Library preparation for whole-genome sequencing was performed using the Illumina DNA Prep kit (Illumina, San Diego, CA, USA) according to the manufacturer’s recommendations. Samples were indexed using the Illumina IDT^® Illumina^® DNA/RNA UD Indexes Set A/B/C/D (Illumina, San Diego, CA, USA). Whole-genome amplification products of the influenza virus were purified using AMPure XP magnetic beads (Beckman, Indianapolis, IN, USA). The concentration of double-stranded DNA in the PCR products was determined using a Qubit fluorimeter and the Qubit HS dsDNA kit (Life Technologies, Carlsbad, CA, USA). Purified cDNA was diluted to a concentration of 0.2 ng/μL and then used for library preparation using an Illumina reagent kit (San Diego, CA, USA). Sequencing was performed using the Illumina NextSeq P2 100-cycle kit (Illumina, San Diego, CA, USA) on an Illumina NextSeq 2000 sequencer (Illumina, San Diego, CA, USA).

2.3. Sequence and Phylogenetic Analysis

Multiple alignment of the complete HA and NA genes was performed using the ClustalW (version 2.1) algorithm implemented in Mega (version 12). The analysis compared A/H3N2 strains with international reference and vaccine strains obtained from the GISAID (02/09/2025) and GenBank databases (25/08/2025). Sequence variations, including amino acid substitutions, insertions/deletions, nucleotide divergences, and potential N- and O-glycosylation sites, were identified using Nextclade v3.18.1 [19]. Phylogenetic trees were constructed using MEGA v11 (Pennsylvania State University, University Park, PA, USA) with 1000 bootstrap replicates to assess branch robustness [20]. The HA gene phylogeny was inferred using the maximum likelihood method and the Hasegawa–Kishino–Yano (1985) model [21]. The NA gene phylogeny was inferred using the Tamura (1992) model [22]. The percentage of replication trees in which related taxa clustered together (1000 replications) are shown next to branches [23]. Differences in evolutionary rates between sites were modeled using a 5-category discrete gamma distribution (+G, parameter = 0.3416) for HA and (+G, parameter = 0.7384) for NA. Evolutionary analyses were performed in MEGA12(version 12.1 [24] using up to 4 parallel computing threads.

2.4. Statistical Analysis

Statistical analysis was performed using GraphPad Prism software version 9.1. Categorical variables were analyzed using Fisher’s exact test, a nonparametric method for calculating exact probabilities (p-values) for small samples. A p value of <0.05 was considered statistically significant.

3. Results

To study the prevalence of influenza virus in 2020–2025, nasopharyngeal swabs from 2200 individuals of various ages (born 1935–2025) with various respiratory illnesses were analyzed. The proportion of women examined was 50.45% (1110 samples), the proportion of men examined was slightly less—49.55% (1090 samples).

The majority of samples were obtained from children aged 17 years and younger, accounting for 57.62% of the total sample. The second largest group consisted of individuals of working age (18–65 years)—26.30%. Individuals over 65 years of age accounted for approximately 16.08% (Figure 1a).

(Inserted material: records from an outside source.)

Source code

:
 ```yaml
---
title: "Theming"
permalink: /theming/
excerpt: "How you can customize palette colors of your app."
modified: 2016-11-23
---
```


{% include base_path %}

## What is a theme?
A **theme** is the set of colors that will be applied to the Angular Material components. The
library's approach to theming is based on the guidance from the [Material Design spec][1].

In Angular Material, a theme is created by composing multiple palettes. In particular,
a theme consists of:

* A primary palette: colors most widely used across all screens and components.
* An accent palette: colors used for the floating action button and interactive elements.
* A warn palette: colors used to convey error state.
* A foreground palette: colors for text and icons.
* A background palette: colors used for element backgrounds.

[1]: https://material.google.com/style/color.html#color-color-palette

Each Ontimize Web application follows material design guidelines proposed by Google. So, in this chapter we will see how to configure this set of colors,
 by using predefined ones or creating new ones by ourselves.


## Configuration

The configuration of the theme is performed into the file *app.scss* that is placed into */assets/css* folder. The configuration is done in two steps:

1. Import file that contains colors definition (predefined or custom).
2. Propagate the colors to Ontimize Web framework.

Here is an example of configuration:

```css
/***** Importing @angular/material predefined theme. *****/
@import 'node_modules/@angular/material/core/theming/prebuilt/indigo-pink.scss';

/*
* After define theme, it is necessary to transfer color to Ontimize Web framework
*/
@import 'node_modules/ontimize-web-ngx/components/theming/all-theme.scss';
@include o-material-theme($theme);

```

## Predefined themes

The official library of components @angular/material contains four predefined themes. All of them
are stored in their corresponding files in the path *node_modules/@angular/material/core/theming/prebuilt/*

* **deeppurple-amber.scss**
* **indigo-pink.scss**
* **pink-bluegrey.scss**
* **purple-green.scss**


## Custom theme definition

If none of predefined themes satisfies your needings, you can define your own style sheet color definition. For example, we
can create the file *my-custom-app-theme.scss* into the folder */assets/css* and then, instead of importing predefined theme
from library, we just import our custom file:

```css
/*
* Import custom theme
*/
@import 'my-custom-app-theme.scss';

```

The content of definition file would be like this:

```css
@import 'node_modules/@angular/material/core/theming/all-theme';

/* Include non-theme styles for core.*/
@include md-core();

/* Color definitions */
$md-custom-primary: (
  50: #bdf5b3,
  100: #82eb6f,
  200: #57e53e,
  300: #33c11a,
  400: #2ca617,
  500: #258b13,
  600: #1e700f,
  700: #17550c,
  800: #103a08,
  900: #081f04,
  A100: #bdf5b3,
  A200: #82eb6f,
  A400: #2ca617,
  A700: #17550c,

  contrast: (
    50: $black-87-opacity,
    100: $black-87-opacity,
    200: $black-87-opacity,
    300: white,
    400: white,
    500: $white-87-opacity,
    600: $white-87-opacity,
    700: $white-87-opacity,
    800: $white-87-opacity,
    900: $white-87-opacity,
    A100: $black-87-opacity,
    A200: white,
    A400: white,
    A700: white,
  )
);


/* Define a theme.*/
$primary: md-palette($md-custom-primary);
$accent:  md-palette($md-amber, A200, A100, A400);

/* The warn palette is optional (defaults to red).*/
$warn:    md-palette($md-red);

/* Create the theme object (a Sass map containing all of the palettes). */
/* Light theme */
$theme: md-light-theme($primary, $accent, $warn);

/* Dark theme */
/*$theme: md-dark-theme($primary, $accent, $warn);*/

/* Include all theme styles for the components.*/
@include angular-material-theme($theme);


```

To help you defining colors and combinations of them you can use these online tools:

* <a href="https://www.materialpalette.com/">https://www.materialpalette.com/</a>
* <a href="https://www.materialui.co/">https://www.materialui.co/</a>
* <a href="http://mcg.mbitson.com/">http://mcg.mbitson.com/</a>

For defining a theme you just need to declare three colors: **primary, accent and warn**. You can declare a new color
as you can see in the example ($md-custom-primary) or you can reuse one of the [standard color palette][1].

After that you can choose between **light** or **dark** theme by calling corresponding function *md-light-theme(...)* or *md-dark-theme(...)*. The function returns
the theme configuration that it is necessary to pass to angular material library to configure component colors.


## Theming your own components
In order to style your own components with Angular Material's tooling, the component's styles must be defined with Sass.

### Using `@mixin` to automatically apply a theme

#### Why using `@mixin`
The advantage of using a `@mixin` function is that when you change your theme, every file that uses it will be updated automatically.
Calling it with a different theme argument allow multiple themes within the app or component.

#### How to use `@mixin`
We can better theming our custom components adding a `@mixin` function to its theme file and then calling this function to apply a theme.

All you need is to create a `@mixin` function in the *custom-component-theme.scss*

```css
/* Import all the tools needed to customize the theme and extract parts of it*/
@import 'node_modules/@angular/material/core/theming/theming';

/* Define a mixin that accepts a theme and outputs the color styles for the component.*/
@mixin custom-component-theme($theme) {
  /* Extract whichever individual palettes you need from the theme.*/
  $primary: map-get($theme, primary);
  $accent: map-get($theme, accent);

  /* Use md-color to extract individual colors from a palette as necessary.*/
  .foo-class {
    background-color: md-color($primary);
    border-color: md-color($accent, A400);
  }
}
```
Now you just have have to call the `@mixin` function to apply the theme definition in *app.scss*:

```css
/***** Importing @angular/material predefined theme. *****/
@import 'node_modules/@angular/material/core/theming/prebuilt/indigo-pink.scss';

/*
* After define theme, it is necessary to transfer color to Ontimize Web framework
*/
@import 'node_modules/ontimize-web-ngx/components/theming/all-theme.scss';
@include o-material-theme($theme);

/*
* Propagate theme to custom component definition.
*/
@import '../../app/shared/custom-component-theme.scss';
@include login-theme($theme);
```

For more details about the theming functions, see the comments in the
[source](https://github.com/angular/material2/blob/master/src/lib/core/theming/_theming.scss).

The majority of samples, 74.14% (n = 1631), were collected from healthcare facilities located in the southern part of Kazakhstan (Almaty, Zhambyl, Turkestan, and Kyzylorda regions), as this part of Kazakhstan has the largest population (Figure 1b). A smaller number of samples, 14.68% (n = 323), were collected from northern Kazakhstan, including Akmola, North Kazakhstan, Kostanay, and Pavlodar regions. The remaining regions of Kazakhstan collected the smallest number of samples, 11.18% (n = 246).

Depending on the diagnosis, the largest number of samples (nasopharyngeal swabs) were obtained from patients with acute respiratory viral infections and acute respiratory infections, accounting for 94.09%. Samples from patients diagnosed with bronchitis and pneumonia accounted for a smaller proportion (3.73% and 1.95%). Less than 1% of samples were obtained from patients with tonsillitis (0.23%) (Figure 1c).

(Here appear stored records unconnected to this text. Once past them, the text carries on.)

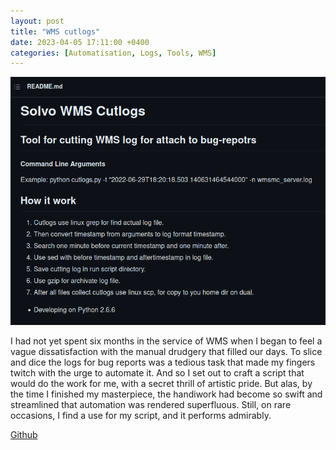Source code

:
 ```yaml
---
layout: post
title: "WMS cutlogs"
date: 2023-04-05 17:11:00 +0400
categories: [Automatisation, Logs, Tools, WMS]
---
```


![Screenshot.png](/static/images/wms-cutlogs.png)

I had not yet spent six months in the service of WMS when I began to feel a vague dissatisfaction with the manual drudgery that filled our days. To slice and dice the logs for bug reports was a tedious task that made my fingers twitch with the urge to automate it. And so I set out to craft a script that would do the work for me, with a secret thrill of artistic pride. But alas, by the time I finished my masterpiece, the handiwork had become so swift and streamlined that automation was rendered superfluous. Still, on rare occasions, I find a use for my script, and it performs admirably.

[Github](https://github.com/ta0ma0/solvo-wms-cutlogs)
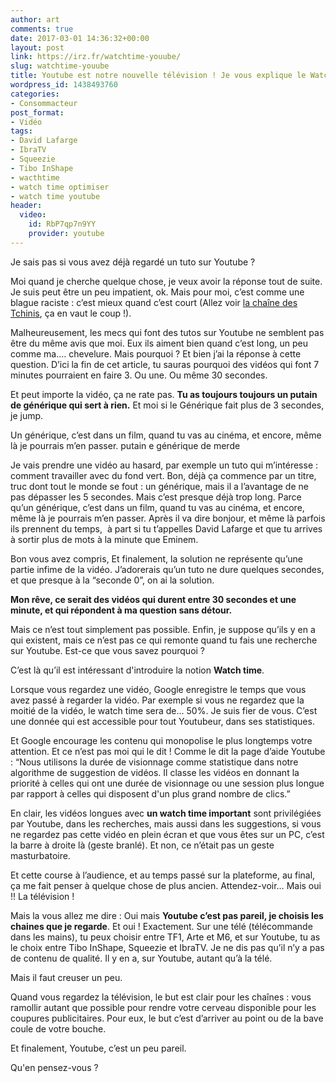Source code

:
 ```yaml
---
author: art
comments: true
date: 2017-03-01 14:36:32+00:00
layout: post
link: https://irz.fr/watchtime-youube/
slug: watchtime-youube
title: Youtube est notre nouvelle télévision ! Je vous explique le Watch time Youtube
wordpress_id: 1438493760
categories:
- Consommacteur
post_format:
- Vidéo
tags:
- David Lafarge
- IbraTV
- Squeezie
- Tibo InShape
- wacthtime
- watch time optimiser
- watch time youtube
header:
  video:
    id: RbP7qp7n9YY
    provider: youtube
---
```


Je sais pas si vous avez déjà regardé un tuto sur Youtube ?

Moi quand je cherche quelque chose, je veux avoir la réponse tout de suite. Je suis peut être un peu impatient, ok. Mais pour moi, c’est comme une blague raciste : c’est mieux quand c’est court (Allez voir [la chaîne des Tchinis](https://www.youtube.com/channel/UCYcvf-TyyP0lAAqfsISAa0A), ça en vaut le coup !).<!-- more -->

Malheureusement, les mecs qui font des tutos sur Youtube ne semblent pas être du même avis que moi. Eux ils aiment bien quand c’est long, un peu comme ma…. chevelure. Mais pourquoi ? Et bien j’ai la réponse à cette question. D’ici la fin de cet article, tu sauras pourquoi des vidéos qui font 7 minutes pourraient en faire 3. Ou une. Ou même 30 secondes.

Et peut importe la vidéo, ça ne rate pas. **Tu as toujours toujours un putain de générique qui sert à rien.** Et moi si le Générique fait plus de 3 secondes, je jump.

Un générique, c’est dans un film, quand tu vas au cinéma, et encore, même là je pourrais m’en passer.
putain e générique de merde

Je vais prendre une vidéo au hasard, par exemple un tuto qui m’intéresse : comment travailler avec du fond vert. Bon, déjà ça commence par un titre, truc dont tout le monde se fout : un générique, mais il a l’avantage de ne pas dépasser les 5 secondes. Mais c’est presque déjà trop long. Parce qu’un générique, c’est dans un film, quand tu vas au cinéma, et encore, même là je pourrais m’en passer. Après il va dire bonjour, et même là parfois ils prennent du temps,  à part si tu t’appelles David Lafarge et que tu arrives à sortir plus de mots à la minute que Eminem.

Bon vous avez compris, Et finalement, la solution ne représente qu’une partie infime de la vidéo. J’adorerais qu’un tuto ne dure quelques secondes, et que presque à la “seconde 0”, on ai la solution.

**Mon rêve, ce serait des vidéos qui durent entre 30 secondes et une minute, et qui répondent à ma question sans détour.**

Mais ce n’est tout simplement pas possible. Enfin, je suppose qu’ils y en a qui existent, mais ce n’est pas ce qui remonte quand tu fais une recherche sur Youtube. Est-ce que vous savez pourquoi ?

C’est là qu’il est intéressant d'introduire la notion **Watch time**.

Lorsque vous regardez une vidéo, Google enregistre le temps que vous avez passé à regarder la vidéo. Par exemple si vous ne regardez que la moitié de la vidéo, le watch time sera de... 50%. Je suis fier de vous. C’est une donnée qui est accessible pour tout Youtubeur, dans ses statistiques.

Et Google encourage les contenu qui monopolise le plus longtemps votre attention. Et ce n’est pas moi qui le dit ! Comme le dit la page d’aide Youtube :
“Nous utilisons la durée de visionnage comme statistique dans notre algorithme de suggestion de vidéos. Il classe les vidéos en donnant la priorité à celles qui ont une durée de visionnage ou une session plus longue par rapport à celles qui disposent d'un plus grand nombre de clics.”

En clair, les vidéos longues avec **un watch time important** sont privilégiées par Youtube, dans les recherches, mais aussi dans les suggestions, si vous ne regardez pas cette vidéo en plein écran et que vous êtes sur un PC, c’est la barre à droite là (geste branlé). Et non, ce n’était pas un geste masturbatoire.

Et cette course à l’audience, et au temps passé sur la plateforme, au final, ça me fait penser à quelque chose de plus ancien. Attendez-voir… Mais oui !! La télévision !

Mais la vous allez me dire : Oui mais **Youtube c’est pas pareil, je choisis les chaines que je regarde**. Et oui ! Exactement. Sur une télé (télécommande dans les mains), tu peux choisir entre TF1, Arte et M6, et sur Youtube, tu as le choix entre Tibo InShape, Squeezie et IbraTV. Je ne dis pas qu’il n’y a pas de contenu de qualité. Il y en a, sur Youtube, autant qu’à la télé.

Mais il faut creuser un peu.

Quand vous regardez la télévision, le but est clair pour les chaînes : vous ramollir autant que possible pour rendre votre cerveau disponible pour les coupures publicitaires. Pour eux, le but c’est d’arriver au point ou de la bave coule de votre bouche.

Et finalement, Youtube, c’est un peu pareil.

Qu'en pensez-vous ?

Influenza virus genetic material in nasal swabs tested by RT-PCR was detected in 307 samples (13.95% of the total number of samples tested) (

Table 1. Screening of nasopharyngeal samples collected in Kazakhstan in 2020–2025 using rtRT-PCR for Influenza viruses.

Virus	Number of PCR-Positive Virus Samples by Year					Total	p-Value
	2020–2021	2021–2022	2022–2023	2023–2024	2024–2025
Number of tested samples	581	414	469	465	271	2200	0.056125 1
Influenza A non-detected	2 (0.34) 2	5 (1.21)	62 (13.22)	26 (5.59)	5 (1.85)	101 (4.59)	0.095258
Influenza B	2 (0.34)	0(0.00)	3 (0.64)	11 (2.37)	6 (2.21)	22 (1.00)	0.078436
A(H1N1)pdm09	25 (4.30)	22 (5.31)	22 (4.69)	1 (0.22)	9 (3.32)	79 (3.59)	0.065263
A(H3N2)	41 (7.06)	44 (10.63)	0(0.00)	41 (8.82)	1 (0.37)	105 (4.77)	0.074824
Influenza in total	68 (11.70)	66 (15.94)	87 (18.55)	79 (16.99)	21 (7.75)	307 (13.95)	0.058481

¹ p-values were tested by years for PCR-positive virus sample means with expected ones. ² Data represents the number of positive samples (percentage).

). IAVs were detected in 285 samples (12.95%), and influenza B virus in 22 samples (1.00%). Influenza A(H1N1)pdm09 virus RNA was detected in 79 samples (3.59%), and influenza A(H3N2) virus in 105 samples (4.77%). In 101 samples (4.59%) positive for IAVs, the subtype could not be determined. During the study period, A(H3N2) was the dominant causative agent among influenza viruses. However, during the 2021–2022 and 2023–2024 epidemic periods, its detection rate was highest, reaching 10.63% and 8.82%, respectively. Influenza A(H1N1)pdm09 was the primary etiologic agent among influenza viruses in 2023–2024; influenza A(H1N1)pdm09 RNA was detected in only one (0.22%) sample.

The highest number of A(H3N2) viruses was detected in the epidemic years 2020–2021, 2021–2022, and 2023–2024; its detection rate from the number of positive samples per year was 60.29%, 66.67%, and 51.90%, respectively. In the structure of epidemic influenza incidence in 2023–2024, the IAV A(H3N2) was predominant; however, it was not detected in the 2022–2023 epidemic season (Figure 2a).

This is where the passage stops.